- By Stephen M. WaltStephen M. Walt is the Robert and Renée Belfer professor of international relations at Harvard University.
Last week, the Los Angeles Times published a courageous and moving op-ed entitled “Boycott Israel” by Israeli political scientist Neve Gordon, in which he reluctantly endorsed the “Boycott, Divestment, and Sanctions” (BDS) campaign against Israel’s occupation of the West Bank and Gaza. Gordon is a tenured lecturer and department head at Ben Gurion University, and the author of several important scholarly works, including the recent book Israel’s Occupation (2008). He is a committed Zionist who was wounded during his military service in an elite IDF paratroop unit. He is also a long-time member of the peace camp in Israel.
In his op-ed, Gordon argued that Israel is at an historic crossroads and that “massive international pressure” is the only way that Israel “can be saved from itself.” For this reason, he says, he reluctantly supports the BDS campaign, “to ensure that Israel respects its obligations under international law and that Palestinians are granted the right to self-determination.”

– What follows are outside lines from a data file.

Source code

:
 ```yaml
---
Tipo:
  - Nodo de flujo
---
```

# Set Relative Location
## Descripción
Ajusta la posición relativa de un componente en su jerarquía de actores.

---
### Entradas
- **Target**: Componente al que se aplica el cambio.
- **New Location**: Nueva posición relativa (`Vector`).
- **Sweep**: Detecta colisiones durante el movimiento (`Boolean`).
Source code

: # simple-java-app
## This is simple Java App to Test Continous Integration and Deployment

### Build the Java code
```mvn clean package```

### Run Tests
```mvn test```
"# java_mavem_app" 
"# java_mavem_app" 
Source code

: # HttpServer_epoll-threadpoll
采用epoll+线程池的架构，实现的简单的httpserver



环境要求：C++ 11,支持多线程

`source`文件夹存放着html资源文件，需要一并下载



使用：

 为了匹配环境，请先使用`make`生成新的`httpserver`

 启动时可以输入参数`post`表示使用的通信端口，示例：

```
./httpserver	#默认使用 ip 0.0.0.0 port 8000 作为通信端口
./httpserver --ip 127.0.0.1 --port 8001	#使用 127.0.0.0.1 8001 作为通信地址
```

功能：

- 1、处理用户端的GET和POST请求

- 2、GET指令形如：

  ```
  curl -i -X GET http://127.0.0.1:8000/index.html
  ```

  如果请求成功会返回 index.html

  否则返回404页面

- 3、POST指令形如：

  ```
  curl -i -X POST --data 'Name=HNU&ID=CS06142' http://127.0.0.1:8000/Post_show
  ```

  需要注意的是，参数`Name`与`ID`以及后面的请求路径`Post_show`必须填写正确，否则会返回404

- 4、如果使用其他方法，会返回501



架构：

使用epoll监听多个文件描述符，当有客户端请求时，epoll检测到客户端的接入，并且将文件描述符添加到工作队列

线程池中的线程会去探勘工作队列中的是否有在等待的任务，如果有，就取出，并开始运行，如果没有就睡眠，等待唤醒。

As one would expect, his article has provoked a firestorm of controversy. Israel’s consul-general in Los Angeles wrote a letter to the president of Ben-Gurion University, Dr. Rivka Carmi, warning that Gordon’s remarks could undermine fund-raising efforts. He suggested that the university create a Center for Zionist studies to “help dispel the lies disseminated by Gordon in the name of your university.” But instead of defending the core principle of academic freedom, President Carmi said that Gordon’s views were “destructive,” “morally reprehensible,” and an “abuse [of] the freedom of speech prevailing in Israel and at BGU.” Even more disturbingly, she went on to say that “academics who entertain such resentment toward their country are welcome to consider another professional and personal home.” A spokesman for the university added “We’re proud to have a full range of political views at the university, and I want to live in a country that protects freedom of speech, but Gordon’s remarks are beyond the pale.”
I have three comments. First, as Richard Silverstein points out in his own blog, neither President Carmi nor her spokesperson seem to understand what academic freedom is all about. The tenure system and the principle of academic freedom exists for one main reason: to permit academics to say what they think without fear of retribution (provided, of course, that they aren’t advocating a violent crime or some equally heinous act). Reasonable people can take issue with what Gordon wrote, of course, but nothing he said is even remotely near the boundaries of acceptable discourse in a democracy that values free speech and academic freedom. I’m not quarreling with President Carmi’s right to disagree with Gordon; I’m just saying that her statements are at odds with the core principle of academic freedom, a principle that senior academic administrators are supposed to defend. She can’t fire him, of course, but for her to call his op-ed an “an abuse of freedom of speech” was clearly intended to have a chilling effect on discourse. And trying to stifle the free exchange of ideas is not what we normally expect university presidents to do.
Second, this incident illustrates the harmful effects that the occupation is having on Israel itself. As opinions harden and the Israeli body politic moves rightward, dissenting voices inevitably get squelched or encouraged to leave the country. Any and all criticisms of Israel’s conduct get attributed to either enduring anti-Semitism (when made by gentiles) or labeled as treason or “self-hatred” (when made by Jews). Israel’s universities, once a legitimate source of national pride, become more and more politicized, with faculty expected to stay within the “acceptable” national consensus and with donors encouraged to fund programs intended to propagandize rather than enlighten.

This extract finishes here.